**AIM OF THE TASK**:
In the entries that follow, the lines from the one with "de buit na diefstal, maar" through the one with "samenwerken en meer" are the ones to write out, exactly and with both ends included. Nothing else should appear.

[Stored data entries]
=-=-=-=-=

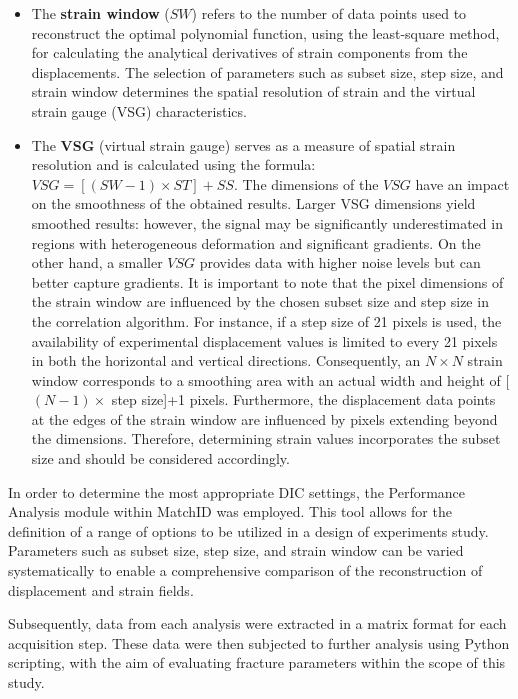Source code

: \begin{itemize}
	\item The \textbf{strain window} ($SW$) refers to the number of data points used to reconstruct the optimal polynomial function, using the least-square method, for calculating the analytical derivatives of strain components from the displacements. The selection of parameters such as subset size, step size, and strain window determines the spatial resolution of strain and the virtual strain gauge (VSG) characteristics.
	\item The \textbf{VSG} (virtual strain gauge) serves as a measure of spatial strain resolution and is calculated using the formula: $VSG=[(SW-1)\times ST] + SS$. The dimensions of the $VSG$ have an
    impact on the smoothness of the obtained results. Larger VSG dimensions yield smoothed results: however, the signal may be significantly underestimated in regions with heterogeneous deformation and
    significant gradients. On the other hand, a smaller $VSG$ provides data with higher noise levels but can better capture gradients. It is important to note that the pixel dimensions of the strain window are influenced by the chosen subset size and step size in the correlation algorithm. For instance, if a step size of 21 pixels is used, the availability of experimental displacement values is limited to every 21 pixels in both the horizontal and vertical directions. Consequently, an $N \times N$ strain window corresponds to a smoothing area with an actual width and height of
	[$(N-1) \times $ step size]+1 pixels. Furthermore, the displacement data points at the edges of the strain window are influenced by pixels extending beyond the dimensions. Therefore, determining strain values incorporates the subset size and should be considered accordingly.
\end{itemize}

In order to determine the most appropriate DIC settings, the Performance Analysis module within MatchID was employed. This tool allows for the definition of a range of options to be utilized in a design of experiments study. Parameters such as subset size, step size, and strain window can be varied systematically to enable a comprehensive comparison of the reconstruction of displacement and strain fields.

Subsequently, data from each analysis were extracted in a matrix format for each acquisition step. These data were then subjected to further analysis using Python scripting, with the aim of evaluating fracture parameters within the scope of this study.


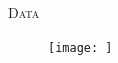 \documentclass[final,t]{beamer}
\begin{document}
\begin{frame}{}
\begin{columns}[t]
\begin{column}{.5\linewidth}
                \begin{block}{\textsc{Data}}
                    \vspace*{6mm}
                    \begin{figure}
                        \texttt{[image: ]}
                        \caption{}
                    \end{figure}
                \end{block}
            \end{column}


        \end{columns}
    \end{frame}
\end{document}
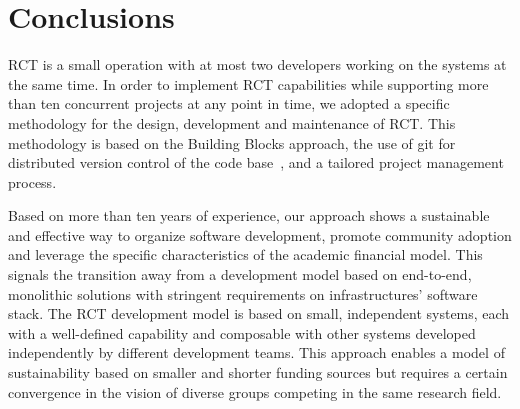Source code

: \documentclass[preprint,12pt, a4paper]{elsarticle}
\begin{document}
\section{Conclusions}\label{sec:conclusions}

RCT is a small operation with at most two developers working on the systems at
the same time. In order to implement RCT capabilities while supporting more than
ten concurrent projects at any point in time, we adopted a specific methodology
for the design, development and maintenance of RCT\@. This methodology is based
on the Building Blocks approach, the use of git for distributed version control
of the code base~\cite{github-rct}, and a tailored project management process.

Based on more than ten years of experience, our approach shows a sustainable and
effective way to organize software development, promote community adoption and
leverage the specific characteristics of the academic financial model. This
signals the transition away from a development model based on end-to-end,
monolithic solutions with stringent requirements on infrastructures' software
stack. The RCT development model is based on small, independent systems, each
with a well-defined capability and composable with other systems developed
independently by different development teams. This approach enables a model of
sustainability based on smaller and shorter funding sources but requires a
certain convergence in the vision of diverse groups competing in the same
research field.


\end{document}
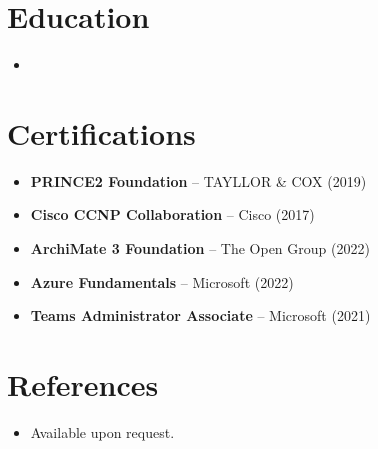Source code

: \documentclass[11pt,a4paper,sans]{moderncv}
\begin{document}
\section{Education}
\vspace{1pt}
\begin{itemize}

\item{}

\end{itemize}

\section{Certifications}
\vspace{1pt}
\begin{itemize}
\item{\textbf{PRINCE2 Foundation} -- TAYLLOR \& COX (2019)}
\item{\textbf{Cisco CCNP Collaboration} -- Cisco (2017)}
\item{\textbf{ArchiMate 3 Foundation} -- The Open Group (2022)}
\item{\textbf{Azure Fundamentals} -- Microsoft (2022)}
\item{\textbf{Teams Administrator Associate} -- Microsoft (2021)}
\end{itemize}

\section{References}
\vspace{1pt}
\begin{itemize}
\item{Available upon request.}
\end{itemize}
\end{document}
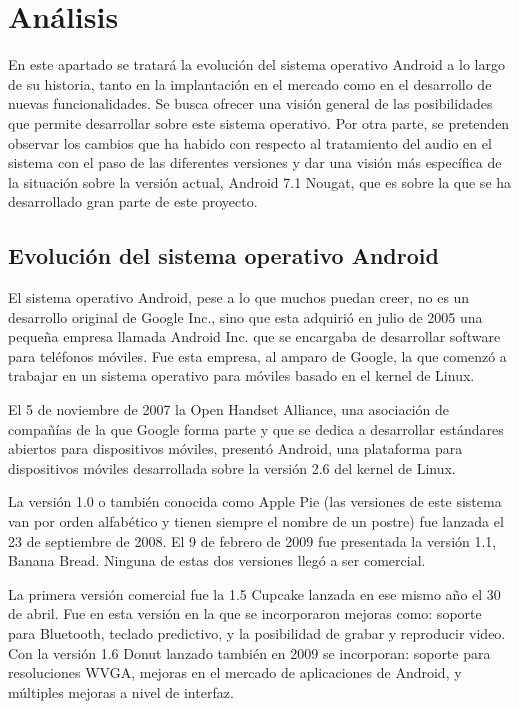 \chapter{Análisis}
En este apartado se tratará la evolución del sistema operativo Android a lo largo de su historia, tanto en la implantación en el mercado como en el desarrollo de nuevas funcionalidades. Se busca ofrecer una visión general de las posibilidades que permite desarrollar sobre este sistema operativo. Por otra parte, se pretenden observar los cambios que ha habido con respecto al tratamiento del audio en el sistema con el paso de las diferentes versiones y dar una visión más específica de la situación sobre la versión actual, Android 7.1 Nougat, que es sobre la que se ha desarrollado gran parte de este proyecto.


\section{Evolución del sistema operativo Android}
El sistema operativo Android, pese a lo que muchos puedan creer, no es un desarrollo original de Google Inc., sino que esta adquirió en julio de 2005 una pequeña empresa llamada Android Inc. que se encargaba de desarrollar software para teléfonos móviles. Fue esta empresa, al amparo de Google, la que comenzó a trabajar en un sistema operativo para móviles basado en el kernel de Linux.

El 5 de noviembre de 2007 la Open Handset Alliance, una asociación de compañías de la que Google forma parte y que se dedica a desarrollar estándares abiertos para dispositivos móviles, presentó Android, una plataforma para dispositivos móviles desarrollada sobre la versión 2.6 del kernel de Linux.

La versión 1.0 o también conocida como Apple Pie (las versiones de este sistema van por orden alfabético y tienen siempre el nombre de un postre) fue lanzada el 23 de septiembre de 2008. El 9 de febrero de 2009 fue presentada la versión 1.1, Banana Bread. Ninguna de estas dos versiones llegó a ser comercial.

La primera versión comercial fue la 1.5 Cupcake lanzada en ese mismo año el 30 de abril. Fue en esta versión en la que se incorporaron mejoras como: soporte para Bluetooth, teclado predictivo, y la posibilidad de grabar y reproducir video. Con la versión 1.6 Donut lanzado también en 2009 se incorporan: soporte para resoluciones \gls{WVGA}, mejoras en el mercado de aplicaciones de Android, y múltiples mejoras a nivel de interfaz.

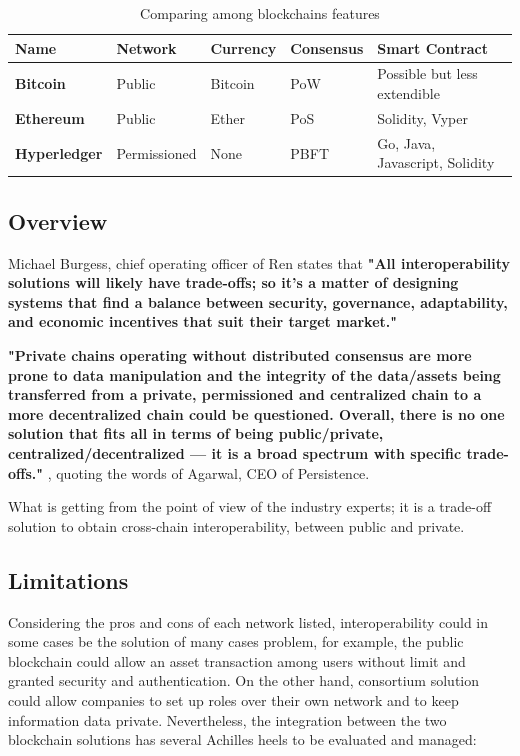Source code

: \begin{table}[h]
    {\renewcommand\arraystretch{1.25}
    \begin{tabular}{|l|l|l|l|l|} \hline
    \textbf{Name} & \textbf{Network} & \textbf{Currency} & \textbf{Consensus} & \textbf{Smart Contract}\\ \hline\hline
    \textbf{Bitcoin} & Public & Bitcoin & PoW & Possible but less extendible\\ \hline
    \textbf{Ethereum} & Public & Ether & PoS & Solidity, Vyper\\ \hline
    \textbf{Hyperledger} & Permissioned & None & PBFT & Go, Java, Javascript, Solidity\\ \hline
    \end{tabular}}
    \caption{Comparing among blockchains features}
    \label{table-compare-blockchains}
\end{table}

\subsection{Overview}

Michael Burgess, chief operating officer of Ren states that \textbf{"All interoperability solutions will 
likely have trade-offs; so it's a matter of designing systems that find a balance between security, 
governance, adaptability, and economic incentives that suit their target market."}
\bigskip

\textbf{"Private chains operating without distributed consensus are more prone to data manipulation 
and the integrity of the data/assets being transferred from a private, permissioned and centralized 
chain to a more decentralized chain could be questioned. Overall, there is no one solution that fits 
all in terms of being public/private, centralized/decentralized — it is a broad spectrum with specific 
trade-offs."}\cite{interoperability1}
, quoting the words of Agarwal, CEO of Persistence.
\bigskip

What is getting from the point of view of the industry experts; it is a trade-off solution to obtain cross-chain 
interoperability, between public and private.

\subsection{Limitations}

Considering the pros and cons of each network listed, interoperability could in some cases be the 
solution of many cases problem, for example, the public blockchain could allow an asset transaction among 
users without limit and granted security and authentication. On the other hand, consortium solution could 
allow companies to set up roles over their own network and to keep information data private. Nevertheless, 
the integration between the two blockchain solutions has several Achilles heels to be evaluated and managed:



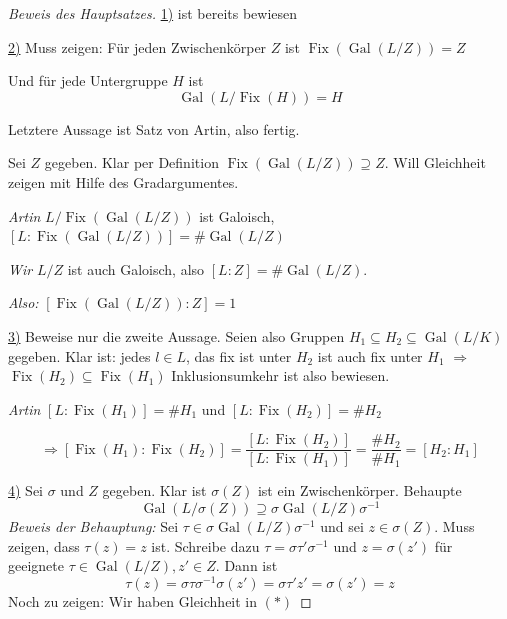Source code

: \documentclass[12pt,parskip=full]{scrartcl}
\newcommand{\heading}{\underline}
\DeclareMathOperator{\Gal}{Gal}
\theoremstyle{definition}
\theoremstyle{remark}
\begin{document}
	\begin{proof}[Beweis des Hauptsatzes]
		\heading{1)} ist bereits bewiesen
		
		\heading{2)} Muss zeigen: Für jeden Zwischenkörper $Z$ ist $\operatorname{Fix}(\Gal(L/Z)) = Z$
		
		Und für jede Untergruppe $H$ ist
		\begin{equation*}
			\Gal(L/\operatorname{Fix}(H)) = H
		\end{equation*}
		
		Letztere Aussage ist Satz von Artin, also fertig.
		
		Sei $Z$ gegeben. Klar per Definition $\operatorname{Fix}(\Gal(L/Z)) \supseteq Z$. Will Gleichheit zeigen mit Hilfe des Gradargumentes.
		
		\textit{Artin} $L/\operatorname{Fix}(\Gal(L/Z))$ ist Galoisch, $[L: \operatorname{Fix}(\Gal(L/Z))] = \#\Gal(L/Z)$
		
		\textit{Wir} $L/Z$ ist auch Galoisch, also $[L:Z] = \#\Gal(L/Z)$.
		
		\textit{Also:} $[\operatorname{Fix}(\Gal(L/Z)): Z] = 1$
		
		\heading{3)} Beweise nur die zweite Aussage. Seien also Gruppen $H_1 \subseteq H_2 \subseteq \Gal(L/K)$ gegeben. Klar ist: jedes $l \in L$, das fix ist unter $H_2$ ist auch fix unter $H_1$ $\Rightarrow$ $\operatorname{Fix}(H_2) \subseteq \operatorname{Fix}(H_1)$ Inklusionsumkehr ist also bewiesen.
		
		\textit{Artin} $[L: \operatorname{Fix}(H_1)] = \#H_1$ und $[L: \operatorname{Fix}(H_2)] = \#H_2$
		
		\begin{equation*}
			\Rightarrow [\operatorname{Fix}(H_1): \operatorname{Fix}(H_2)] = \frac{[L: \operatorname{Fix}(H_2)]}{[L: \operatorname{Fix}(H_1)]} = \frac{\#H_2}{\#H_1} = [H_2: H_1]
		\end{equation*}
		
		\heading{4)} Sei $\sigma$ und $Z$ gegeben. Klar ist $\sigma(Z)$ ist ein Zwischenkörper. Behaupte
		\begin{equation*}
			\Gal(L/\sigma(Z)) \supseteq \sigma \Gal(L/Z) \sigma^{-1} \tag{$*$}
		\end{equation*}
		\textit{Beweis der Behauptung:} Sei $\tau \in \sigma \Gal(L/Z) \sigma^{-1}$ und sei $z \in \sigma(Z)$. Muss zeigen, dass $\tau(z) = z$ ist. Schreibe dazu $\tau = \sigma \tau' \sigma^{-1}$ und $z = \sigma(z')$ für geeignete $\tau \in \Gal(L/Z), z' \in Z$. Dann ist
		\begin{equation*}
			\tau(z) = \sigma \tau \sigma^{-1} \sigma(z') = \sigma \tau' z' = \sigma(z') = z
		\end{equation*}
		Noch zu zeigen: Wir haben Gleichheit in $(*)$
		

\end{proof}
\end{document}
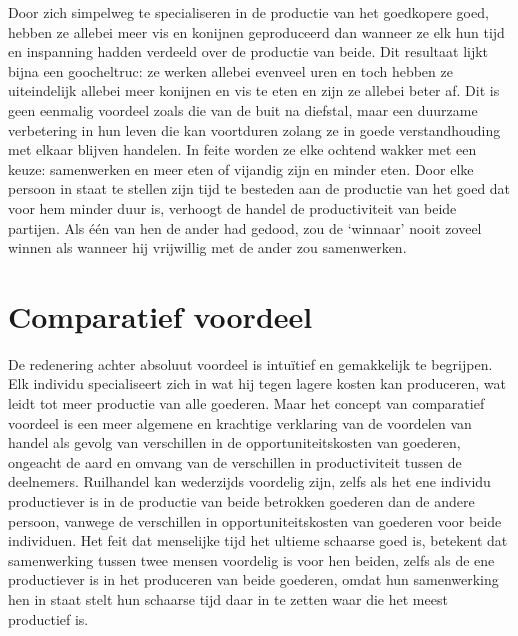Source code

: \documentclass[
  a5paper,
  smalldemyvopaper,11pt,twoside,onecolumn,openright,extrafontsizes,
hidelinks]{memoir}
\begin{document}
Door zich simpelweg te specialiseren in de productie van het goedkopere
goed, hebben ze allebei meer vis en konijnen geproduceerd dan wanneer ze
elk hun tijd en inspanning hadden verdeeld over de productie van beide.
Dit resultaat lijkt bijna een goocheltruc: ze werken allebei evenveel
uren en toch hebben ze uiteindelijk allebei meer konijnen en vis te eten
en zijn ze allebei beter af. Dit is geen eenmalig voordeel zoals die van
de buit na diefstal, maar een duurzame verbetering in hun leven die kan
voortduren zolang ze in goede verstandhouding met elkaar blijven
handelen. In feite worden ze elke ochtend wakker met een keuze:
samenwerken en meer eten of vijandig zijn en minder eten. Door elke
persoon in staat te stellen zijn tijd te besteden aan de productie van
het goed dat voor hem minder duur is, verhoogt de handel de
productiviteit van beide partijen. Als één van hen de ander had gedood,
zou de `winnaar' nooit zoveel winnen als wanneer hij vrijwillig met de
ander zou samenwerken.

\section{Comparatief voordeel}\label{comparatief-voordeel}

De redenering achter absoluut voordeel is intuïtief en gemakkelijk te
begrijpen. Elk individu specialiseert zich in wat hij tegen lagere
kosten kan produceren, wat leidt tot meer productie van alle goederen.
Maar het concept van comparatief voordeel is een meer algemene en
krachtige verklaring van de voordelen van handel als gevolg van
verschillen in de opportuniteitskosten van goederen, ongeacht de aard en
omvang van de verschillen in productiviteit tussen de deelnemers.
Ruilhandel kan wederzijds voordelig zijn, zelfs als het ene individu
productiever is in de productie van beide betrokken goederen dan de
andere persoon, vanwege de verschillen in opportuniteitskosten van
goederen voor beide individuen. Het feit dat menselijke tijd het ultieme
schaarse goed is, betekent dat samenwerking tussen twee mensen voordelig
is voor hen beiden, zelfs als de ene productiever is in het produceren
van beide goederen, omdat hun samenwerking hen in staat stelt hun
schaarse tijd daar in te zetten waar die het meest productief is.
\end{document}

=-=-=-=-=

**RESULT OF THIS EXERCISE**:
de buit na diefstal, maar een duurzame verbetering in hun leven die kan
voortduren zolang ze in goede verstandhouding met elkaar blijven
handelen. In feite worden ze elke ochtend wakker met een keuze:
samenwerken en meer eten of vijandig zijn en minder eten. Door elke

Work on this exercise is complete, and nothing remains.